A confronto, la trama del primo episodio sembra avere una struttura semplice, ma solo in apparenza. Andando avanti, infatti, è facile accorgersi di quanto fosse ben articolata, costruita su livelli multipli che non vedi arrivare. Senza contare che si trattava dell’episodio in cui venivano introdotti i personaggi. Quasi per magia, nel giro di pochi minuti, abbiamo un quadro preciso dei personaggi più importanti dello show e delle loro peculiarità. Nell’ultimo episodio, invece, Bart sembra quasi aver dimenticato quanto faccia schifo il lavoro di Homer, solo per favorire la trama. Il 22esimo della stagione 2021-22 funziona, come sempre. È spassoso. Sa processare l’attualità con ironia e spregiudicatezza. È maturo, articolato, ma forse troppo maturo. La sitcom animata della Fox dimostra di avere ancora molti assi nella manica e di riuscire a mordere l’attualità. Negli anni, l’umorismo de I Simpson si è evoluto per restare al passo con i tempi. Le trame hanno preso una piega lievemente più orizzontale, la regia è più sciolta. Riescono a intrattenerci con la stessa dose disarmante di umorismo amaro e ad appassionare trasversalmente più generazioni. Eppure, prima di lanciarmi nella visione di questi due episodi, ero convinta che avrei trovato l’ultimo più solido, più simpsoniano, mentre ero sicura che avrei trovato il primo episodio troppo rudimentale. In senso dispregiativo.
Mi sono avvicinata al Pilot come si fa quando un bambino di prima elementare ti chiede di guardare il suo disegnino. Quindi assumi quell’espressione da adulto compiaciuto, sperando di riuscire a dissimulare ed evitare di ammettere che quell’insieme di scarabocchi è una m***a. Invece, con stupore, ti ritrovi tra le mani un signor disegno. Tanto che ti commuovi. Ingenuo, ma sentito, carico di significati e ignaro che in futuro diventerà il primo tassello di qualcosa di rivoluzionario. Ora che I Simpson sanno di essere I Simpson, ora che questa inconsapevolezza è svanita, resta solo un’ottima sitcom animata.

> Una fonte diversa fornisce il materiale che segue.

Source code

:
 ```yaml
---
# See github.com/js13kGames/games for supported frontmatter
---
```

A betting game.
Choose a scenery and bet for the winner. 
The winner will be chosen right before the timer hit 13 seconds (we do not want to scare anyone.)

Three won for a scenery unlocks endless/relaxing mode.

La trentatreesima era stata annunciata come una stagione che avrebbe scioccato per la quantità di invettive e satira sociale. L’episodio è forte e ha diviso i fan. Una parte ritiene che Poorhouse Rock abbia riportato la serie ai suoi fasti mentre l’altra metà è certa che I Simpson siano arrivati al capolinea. Personalmente ho trovato l’episodio pungente, coinvolgente e molto ben articolato. Ma forse davo per scontato che lo fosse. Per questo non mi ha lasciato molto sul piano emotivo. Ho sentito la mancanza di quel nonsoché che a cinque anni mi ha fatto smettere di giocare a qualunque cosa stessi giocando mentre a 34 mi ha sorpreso come mai avrei creduto.
Così ho rivisto la prima e l’ultima puntata de I Simpson una dopo l’altra. E ho provato sensazioni molto contrastanti: ho trovato il primo episodio meravigliosamente ingenuo mentre ho trovato l’ultimo divertente e gradevole, ma fastidiosamente maturo.